Are unprincipled traders to blame?
Mumbai Oct 9 Recent casualties involving ships loading iron ore fines in India have once again focused international attention on the perils crews are exposed to in this trade.
Industry associations and P&I clubs have long criticised the manner in which this loading takes place in India, and had surfaced issues of non transparency in shippers declaring the Transportable Moisture Limit, or TML.
The capsizing of the Asian Forest off Mangalore earlier this year and the Black Rose more recently off Paradip have made the international shipping industry express renewed concern about industry malpractices. Certain well known P&I clubs had issued circulars warning their members way back in 2007, when, over a span of a month during the monsoons, three ships suffered perils at sea post loading iron ore fines at Mangalore and Haldia. Two of those ships were beached to avoid capsizing and the third one diverted to Vizag where her entire cargo was discharged.
Manufacturers produce iron ore of several grades, some of which present risk of liquefaction; these are usually finely powdered ores, or 'fines'. To add to this problem, iron ore in India is frequently loaded from outdoor piles that are exposed to monsoon rains. The IMO makes it incumbent on shippers of any material liable to liquefy to declare this hazard and certify moisture content and the transportable moisture limit (TML, which obviously cannot be lower than the moisture content of the cargo to be shipped). Unfortunately, in India, some shippers have only provided certificates for moisture contents and not the equally important TML numbers, leaving Master's clueless as to the dangers their crews may be exposed. Recent Chinese demand for ore has meant that many unscrupulous traders and ship owners are out to make a quick buck, even at the cost of seafarer lives and environmental damage.
Capt John Prasad Menezes, President of the Kanara Chamber of Commerce and Industry, blames unscrupulous traders. "Due to the Chinese boom, charterers too sprung up from Kolkata, Mumbai, Singapore and Hong Kong. It is a question of cutting corners and staying competitive. In such a scenario, all aspects of trade tend to be safe in letter rather than in spirit," he is reported to have told a conference in Hamburg.
Greenpeace says that the Black Rose disaster could devastate the Orissa coast if the 924 tonnes of bunkers on the ship would leak out. A statement from the environmental organisation says, "Greenpeace is closely monitoring the effects of the spill, which is close to the Gahirmatha Marine Sanctuary, home to the endangered Olive Ridley turtles, and the Bitharkanika National Park, which harbours India's second largest mangrove ecosystem and has the largest population of salt-water crocodiles in India."
Needless to say, Masters must exercise extreme caution while loading powdered materials.

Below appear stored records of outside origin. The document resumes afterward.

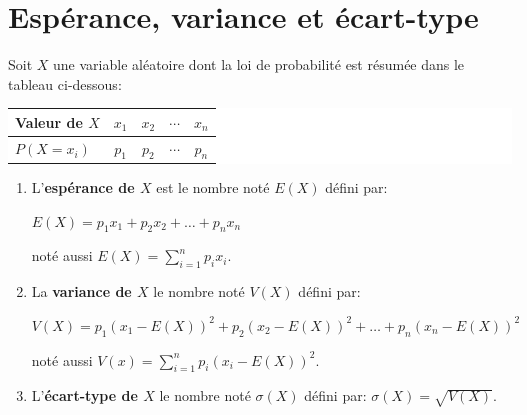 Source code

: \documentclass[a4paper,11pt,cours]{nsi} %
\begin{document}
\section{Espérance, variance et écart-type}
\begin{definition}
	Soit $X$ une variable aléatoire dont la loi de probabilité est résumée dans le tableau ci-dessous:
	\begin{center}
		\colorbox{white}{
			\begin{tabular}{|l|c|c|c|c|}
				\hline
				\textbf{{\boldmath Valeur de $X$}} & $x_1$ & $x_2$ & $\cdots$ & $x_n$\\
				\hline
				{\boldmath $P(X=x_i)$} & $p_1$ & $p_2$ & $\cdots$ & $p_n$\\
				\hline
		\end{tabular}}
	\end{center}
	
	\begin{enumerate}[label=\textbullet]
		\item	L'\textbf{{\boldmath espérance de $X$}} est le nombre noté {\boldmath $E(X)$} défini par:\\
		\centerline{{\boldmath $E(X)=p_1 x_1+p_2 x_2+\ldots+p_n x_n$}} 
		noté aussi {\boldmath $E(X)=\displaystyle \sum_{i=1}^{n} p_i x_i$}.
		\item La 	\textbf{{\boldmath variance de $X$}} le nombre noté {\boldmath $V(X)$} défini par:\\
		\centerline{{\boldmath $V(X)=p_1 \left(x_1-E(X)\right)^2+p_2 \left(x_2-E(X)\right)^2+\ldots+p_n \left(x_n-E(X)\right)^2$}}
		noté aussi {\boldmath $V(x)=\displaystyle \sum_{i=1}^{n} p_i\left(x_i-E(X)\right)^2$}.
		\item  L'\textbf{{\boldmath écart-type de $X$}} le nombre noté {\boldmath $\sigma(X)$} défini par: {\boldmath $\sigma(X)=\sqrt{V(X)}$}.
	\end{enumerate}
\end{definition}
\end{document}
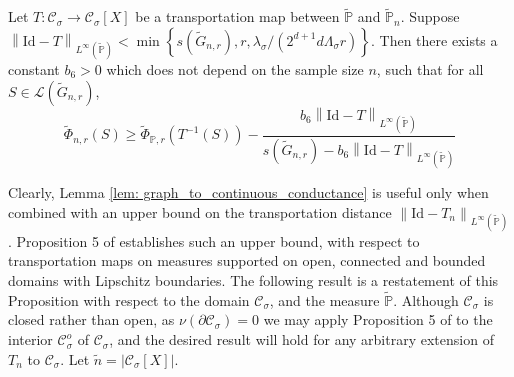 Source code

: \documentclass[11pt,twoside]{article}
\newcommand{\set}[1]{\left\{#1\right\}}
\newcommand{\abs}[1]{\left \lvert #1 \right \rvert}
\newcommand{\norm}[1]{\left\lVert#1\right\rVert}
\newcommand{\1}{\mathbbm{1}}
\newcommand{\Xbf}{X}
\newcommand{\Pbb}{\mathbb{P}}
\newcommand{\Cset}{\mathcal{C}}
\newcommand{\Csig}{\Cset_{\sigma}}
\begin{document}
\begin{lemma}
	\label{lem: graph_to_continuous_conductance}
	Let $T:\Csig \to \Csig[\Xbf]$ be a transportation map between $\widetilde{\Pbb}$ and $\widetilde{\Pbb}_n$. Suppose $\norm{\mathrm{Id} - T}_{L^{\infty}(\widetilde{\Pbb})} < \min \set{s(\widetilde{G}_{n,r}),r, \lambda_{\sigma}/(2^{d+1}d\Lambda_{\sigma}r)}$. Then there exists a constant $b_6 > 0$ which does not depend on the sample size $n$, such that for all $S \in \mathcal{L}(\widetilde{G}_{n,r})$, 
	\begin{equation}
	\label{eqn: graph_to_continuous_conductance}
	\widetilde{\Phi}_{n,r}(S) \geq \widetilde{\Phi}_{\Pbb,r}(T^{-1}(S)) - \frac{b_6\norm{\mathrm{Id} - T}_{L^{\infty}(\widetilde{\Pbb})} }{s(\widetilde{G}_{n,r}) - b_6 \norm{\mathrm{Id} - T}_{L^{\infty}(\widetilde{\Pbb})}  }
	\end{equation}
\end{lemma}

Clearly, Lemma \ref{lem: graph_to_continuous_conductance} is useful only when combined with an upper bound on the transportation distance $\norm{\mathrm{Id} - T_n}_{L^{\infty}(\widetilde{\Pbb})}$. Proposition 5 of \cite{garciatrillos16} establishes such an upper bound, with respect to transportation maps on measures supported on open, connected and bounded domains with Lipschitz boundaries. The following result is a restatement of this Proposition with respect to the domain $\Csig$, and the measure $\widetilde{\Pbb}$. Although $\Csig$ is closed rather than open, as $\nu(\partial \Csig) = 0$ we may apply Proposition 5 of \cite{garciatrillos16} to the interior $\Csig^o$ of $\Csig$, and the desired result will hold for any arbitrary extension of $T_n$ to $\Csig$. Let $\widetilde{n} = \abs{\Csig[\Xbf]}$. 
\end{document}
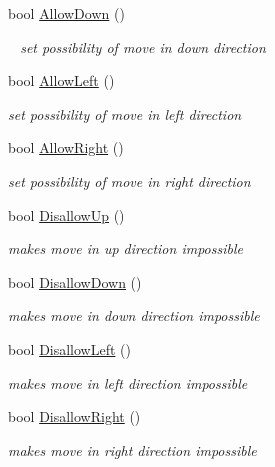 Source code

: \begin{DoxyCompactItemize}
\mbox{\label{class_point_a1f334c775c9b49f3bfe9591dc267eb59}} 
bool \mbox{\hyperlink{class_point_a1f334c775c9b49f3bfe9591dc267eb59}{Allow\+Down}} ()
\begin{DoxyCompactList}\small\item\em ~\newline
set possibility of move in down direction \end{DoxyCompactList}\item 
bool \mbox{\hyperlink{class_point_a29eb3406055020f0e40bdf130ea74ee0}{Allow\+Left}} ()
\begin{DoxyCompactList}\small\item\em set possibility of move in left direction \end{DoxyCompactList}\item 
bool \mbox{\hyperlink{class_point_a92545dd0cf053357f70f809bf32a759f}{Allow\+Right}} ()
\begin{DoxyCompactList}\small\item\em set possibility of move in right direction \end{DoxyCompactList}\item 
bool \mbox{\hyperlink{class_point_a61ee1b109f1edf11cfa37b16e9113e9f}{Disallow\+Up}} ()
\begin{DoxyCompactList}\small\item\em makes move in up direction impossible \end{DoxyCompactList}\item 
bool \mbox{\hyperlink{class_point_ab1d92678fc5ba39f65649144a261d6f4}{Disallow\+Down}} ()
\begin{DoxyCompactList}\small\item\em makes move in down direction impossible \end{DoxyCompactList}\item 
bool \mbox{\hyperlink{class_point_a9a3dacc41ce29ba4535b99e9d0c6575e}{Disallow\+Left}} ()
\begin{DoxyCompactList}\small\item\em makes move in left direction impossible \end{DoxyCompactList}\item 
bool \mbox{\hyperlink{class_point_a38a55e9eae750c1e3838c1572b1b8ae2}{Disallow\+Right}} ()
\begin{DoxyCompactList}\small\item\em makes move in right direction impossible \end{DoxyCompactList}\item 

\end{DoxyCompactItemize}
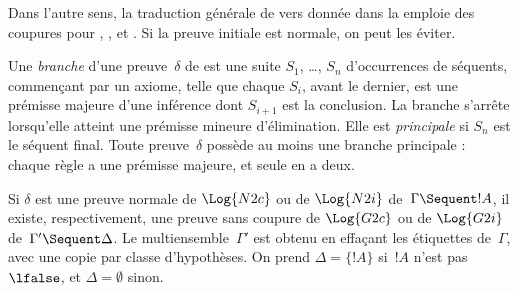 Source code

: \documentclass[../../../include/open-logic-section]{subfiles}
\begin{document}
Dans l'autre sens, la traduction générale
de  vers  donnée dans la
 emploie
des coupures pour \Elim{\land},
\Elim{\lif}, \Elim{\lnot} et
\Elim{\lforall}. Si la preuve initiale
est normale, on peut les éviter.

Une \emph{branche} d'une preuve~$\delta$
de  est une suite $S_1$, \dots,
$S_n$ d'occurrences de séquents,
commençant par un axiome, telle que
chaque $S_i$, avant le dernier, est
une prémisse majeure d'une inférence
dont $S_{i+1}$ est la conclusion.
La branche s'arrête lorsqu'elle atteint
une prémisse mineure d'élimination.
Elle est \emph{principale} si $S_n$
est le séquent final.
Toute preuve~$\delta$ possède au moins
une branche principale : chaque règle
a une prémisse majeure, et seule
\Intro{\land} en a deux.

\begin{prop}
Si $\delta$ est une preuve normale
de $\Log{N2c}$ ou de $\Log{N2i}$
de~$\Gamma \Sequent !A$, il existe,
respectivement, une preuve sans coupure
de $\Log{G2c}$ ou de $\Log{G2i}$
de~$\Gamma' \Sequent \Delta$.
Le multiensemble~$\Gamma'$ est obtenu
en effaçant les étiquettes de~$\Gamma$,
avec une copie par classe d'hypothèses.
On prend $\Delta = \{!A\}$ si~$!A$
n'est pas~$\lfalse$, et
$\Delta = \emptyset$ sinon.
\end{prop}
\end{document}
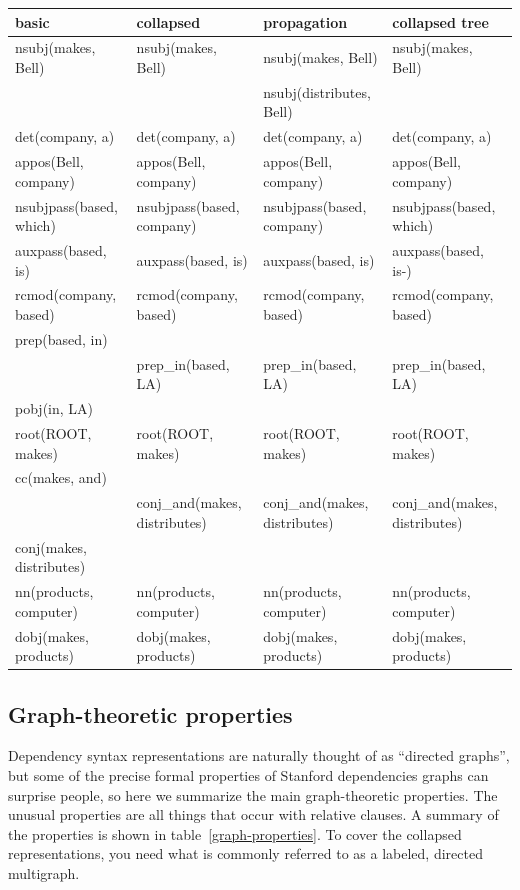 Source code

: \documentclass[11pt,letter]{article}
\begin{document}
{\scriptsize
\noindent
\begin{tabular} {@{}llll@{}} \hline
	\textbf{basic} & \textbf{collapsed} & \textbf{propagation} &\textbf{collapsed tree} \\ \hline
	nsubj(makes, Bell) & 	nsubj(makes, Bell) & 	nsubj(makes, Bell) & 	nsubj(makes, Bell)\\
	& & nsubj(distributes, Bell) & \\
	det(company, a) & det(company, a) & det(company, a) & det(company, a)\\
	appos(Bell, company) & appos(Bell, company) & appos(Bell, company) & appos(Bell, company)\\
	nsubjpass(based, which) & nsubjpass(based, company) & nsubjpass(based, company) & nsubjpass(based, which)\\
	auxpass(based, is) & auxpass(based, is) & auxpass(based, is) & auxpass(based, is-)\\
	rcmod(company, based) & rcmod(company, based) & rcmod(company, based) & rcmod(company, based)\\
	prep(based, in)  & & & \\
	& prep\_in(based, LA) & prep\_in(based, LA) & prep\_in(based, LA) \\
	pobj(in, LA)   &  &&\\
	root(ROOT, makes) & root(ROOT, makes) & root(ROOT, makes) & root(ROOT, makes)\\
	cc(makes, and) & & & \\
	&  conj\_and(makes, distributes) & conj\_and(makes, distributes) & conj\_and(makes, distributes)\\
	conj(makes, distributes) & & & \\
	nn(products, computer) & nn(products, computer) & nn(products, computer) & nn(products, computer) \\
	dobj(makes, products) & dobj(makes, products) & dobj(makes, products) & dobj(makes, products)\\ \hline
\end{tabular}}

\subsection{Graph-theoretic properties}

Dependency syntax representations are naturally thought of as ``directed graphs'',
but some of the precise formal properties of Stanford dependencies graphs can
surprise people, so here we summarize the main graph-theoretic
properties.
The unusual properties are all things that occur with relative clauses.
A summary of the properties is shown in table~\ref{graph-properties}.
To cover the collapsed representations, you need what is commonly referred to
as a labeled, directed multigraph.
\end{document}
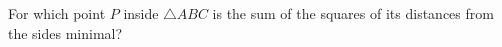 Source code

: For which point $P$ inside $\triangle ABC$ is the sum of the squares of its distances from the sides minimal?
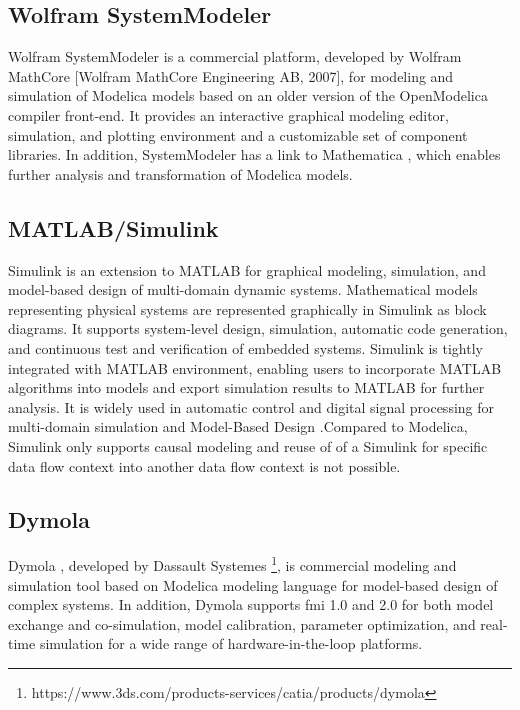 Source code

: \subsection{Wolfram SystemModeler}
\label{sec:wolfram}

Wolfram SystemModeler \cite{wolfram, wolframmats, wolframpeter} is a commercial platform, developed by Wolfram MathCore [Wolfram MathCore Engineering AB, 2007], for modeling and simulation of Modelica models based on an older version of the OpenModelica compiler front-end. It provides an interactive graphical modeling editor, simulation, and plotting environment and a customizable set of component libraries. In addition, SystemModeler has a link to Mathematica \cite{mathematica}, which enables further analysis and transformation of Modelica models.

\subsection{MATLAB/Simulink}
\label{sec:simulink}

Simulink \cite{simulink} is an extension to MATLAB for graphical modeling, simulation, and model-based design of multi-domain dynamic systems. Mathematical models representing physical systems are represented graphically in Simulink as block diagrams. It supports system-level design, simulation, automatic code generation, and continuous test and verification of embedded systems.
Simulink is tightly integrated with MATLAB environment, enabling users to incorporate MATLAB algorithms into models and export simulation results to MATLAB for further analysis. It is widely used in automatic control and digital signal processing for multi-domain simulation and Model-Based Design \cite{simulinkchristian,simulinkreedy}.Compared to Modelica, Simulink only supports causal modeling and reuse of of a Simulink for specific data flow context into another data flow context is not possible.

\subsection{Dymola}
\label{sec:dymola}

Dymola \cite{dymola,dymoladag}, developed by Dassault Systemes \footnote{https://www.3ds.com/products-services/catia/products/dymola}, is commercial modeling and simulation tool based on Modelica modeling language for model-based design of complex systems. In addition, Dymola supports \acrshort{fmi} 1.0 and 2.0 for both model exchange and co-simulation, model calibration, parameter optimization, and real-time simulation for a wide range of hardware-in-the-loop platforms.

We would have to say with regret that they should exercise particular caution when loading iron ore in India, asking for a recent and independent analysis of figures if felt necessary. Shippers and charterers should also be aggressively queried as to the TML and the moisture content of cargo to be loaded in each hold.
Meanwhile, the DG Shipping has issued a circular dated 25 September. Titled
"Additional Safeguards for safe carriage of solid bulk cargo especially Iron ore fines from Indian Ports", MS Notice 31 recognises that " shippers and port authorities are not extending the support to the Masters of the ships calling Indian ports for loading Iron ore fines" and issues directions to agents to advise ships calling their ports about the risks of loading iron ore fines during monsoons. Ports, too, are directed to "do everything possible to ensure safe carriage & transportation of solid bulk cargo including Iron ore fines" as per existing regulations and guidelines for loading bulk cargoes.